Durch den Sieg in einem hochklassigen Match über 3:19 Stunden erreichte Medwedew sein drittes US-Open-Finale und will in New York den zweiten Grand-Slam-Titel nach 2021. Damals hatte der heute 27-Jährige im Endspiel gegen Djokovic gewonnen, der damit den Triumph bei allen Grand Slams in einem Jahr verpasst hatte. "Die Herausforderung wird sein, einen Typen zu schlagen, der 23 Grand-Slam-Titel hat und ich habe nur einen", sagte Medwedew vor dem Showdown des Turniers.
Djokovic kann am Sonntag seinen vierten US-Open-Titel holen und damit der älteste Champion von New York in der Geschichte des Profitennis werden. "Das sind die Matches in Umgebungen, die mich inspirieren, jeden Tag aufzuwachen und so hart zu arbeiten wie die Jungen", sagte Djokovic. "Ein weiteres Grand-Slam-Finale – ich könnte nicht glücklicher sein." Anders als zuletzt bei der Niederlage in Wimbledon wird es dabei nicht gegen Alcaraz gehen, den er nach dem Turnier als Nummer eins der Weltranglisten ablösen wird.

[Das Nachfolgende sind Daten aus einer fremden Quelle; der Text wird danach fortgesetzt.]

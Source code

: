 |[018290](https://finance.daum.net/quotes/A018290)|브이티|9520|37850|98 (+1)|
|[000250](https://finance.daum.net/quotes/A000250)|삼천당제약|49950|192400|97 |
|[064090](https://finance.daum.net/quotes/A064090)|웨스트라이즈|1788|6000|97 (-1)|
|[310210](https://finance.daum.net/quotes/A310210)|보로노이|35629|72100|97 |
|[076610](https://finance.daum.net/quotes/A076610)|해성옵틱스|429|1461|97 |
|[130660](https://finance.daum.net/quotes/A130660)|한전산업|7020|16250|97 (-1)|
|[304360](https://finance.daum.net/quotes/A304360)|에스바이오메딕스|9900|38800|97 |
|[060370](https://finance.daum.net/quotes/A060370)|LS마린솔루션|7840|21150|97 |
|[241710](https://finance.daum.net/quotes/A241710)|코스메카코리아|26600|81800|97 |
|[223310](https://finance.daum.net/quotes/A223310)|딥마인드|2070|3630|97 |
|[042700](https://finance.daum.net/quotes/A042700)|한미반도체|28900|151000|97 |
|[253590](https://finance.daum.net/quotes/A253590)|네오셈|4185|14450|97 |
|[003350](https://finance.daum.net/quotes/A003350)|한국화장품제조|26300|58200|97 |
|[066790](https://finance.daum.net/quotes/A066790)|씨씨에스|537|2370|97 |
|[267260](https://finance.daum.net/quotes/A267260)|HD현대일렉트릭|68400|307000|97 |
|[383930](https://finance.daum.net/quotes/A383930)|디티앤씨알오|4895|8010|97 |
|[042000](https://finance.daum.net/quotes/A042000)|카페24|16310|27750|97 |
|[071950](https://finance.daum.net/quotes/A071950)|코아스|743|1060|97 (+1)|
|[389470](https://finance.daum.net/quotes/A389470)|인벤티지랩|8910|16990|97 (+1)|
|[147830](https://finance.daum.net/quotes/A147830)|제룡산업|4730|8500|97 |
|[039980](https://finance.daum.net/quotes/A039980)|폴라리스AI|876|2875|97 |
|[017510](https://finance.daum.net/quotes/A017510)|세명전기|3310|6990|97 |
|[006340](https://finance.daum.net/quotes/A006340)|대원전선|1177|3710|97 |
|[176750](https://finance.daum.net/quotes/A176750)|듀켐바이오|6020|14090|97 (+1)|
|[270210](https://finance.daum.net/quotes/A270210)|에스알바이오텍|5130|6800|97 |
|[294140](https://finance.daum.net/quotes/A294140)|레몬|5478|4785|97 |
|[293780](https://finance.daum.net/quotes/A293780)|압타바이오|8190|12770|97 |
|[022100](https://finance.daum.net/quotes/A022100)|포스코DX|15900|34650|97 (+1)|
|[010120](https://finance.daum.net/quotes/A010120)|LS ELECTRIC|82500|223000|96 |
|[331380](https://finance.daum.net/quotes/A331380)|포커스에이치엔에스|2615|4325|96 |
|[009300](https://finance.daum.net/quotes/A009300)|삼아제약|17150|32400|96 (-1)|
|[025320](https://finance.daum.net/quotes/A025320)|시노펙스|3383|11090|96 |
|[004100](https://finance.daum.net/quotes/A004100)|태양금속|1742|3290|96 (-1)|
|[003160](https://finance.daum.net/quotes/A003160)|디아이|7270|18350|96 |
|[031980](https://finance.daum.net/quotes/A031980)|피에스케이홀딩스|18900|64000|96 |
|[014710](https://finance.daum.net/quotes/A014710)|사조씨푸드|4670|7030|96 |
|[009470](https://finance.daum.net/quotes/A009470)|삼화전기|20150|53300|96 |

In seinem 100. US-Open-Match konterte Djokovic erfolgreich die aggressive Spielweise von Shelton und spielte seine Erfahrung aus. Dem 20-jährigen US-Amerikaner glückten zwar spektakuläre Punktgewinne, ihm unterliefen jedoch auch zu viele leichte Fehler. Zudem hatte Djokovic in den entscheidenden Phasen die richtige Antwort, auch wenn er gegen Ende des dritten Durchgangs zeitweise schwächelte. Er kassierte zwei Breaks, musste einen Satzball von Shelton abwehren und behielt im Tiebreak doch die Nerven. Nach 2:40 Stunden verwandelte Djokovic seinen zweiten Matchball.
Danach imitierte der Serbe den typischen Jubel von Shelton. Er hielt sich die rechte Hand mit abgespreiztem Daumen und kleinen Finger ans Ohr und legte das imaginäre Telefon dann auf. "Ich liebe einfach Bens Jubel", sagte Djokovic. "Ich habe gedacht, dass er sehr originell war und ich habe ihn kopiert." US-Medien werteten die Geste so, dass Djokovic seinen Gegner verspotten wollte. "Als ich ein Kind war, habe ich gelernt, dass Nachahmung die ehrlichste Form der Schmeichelei ist", meinte jedoch Shelton.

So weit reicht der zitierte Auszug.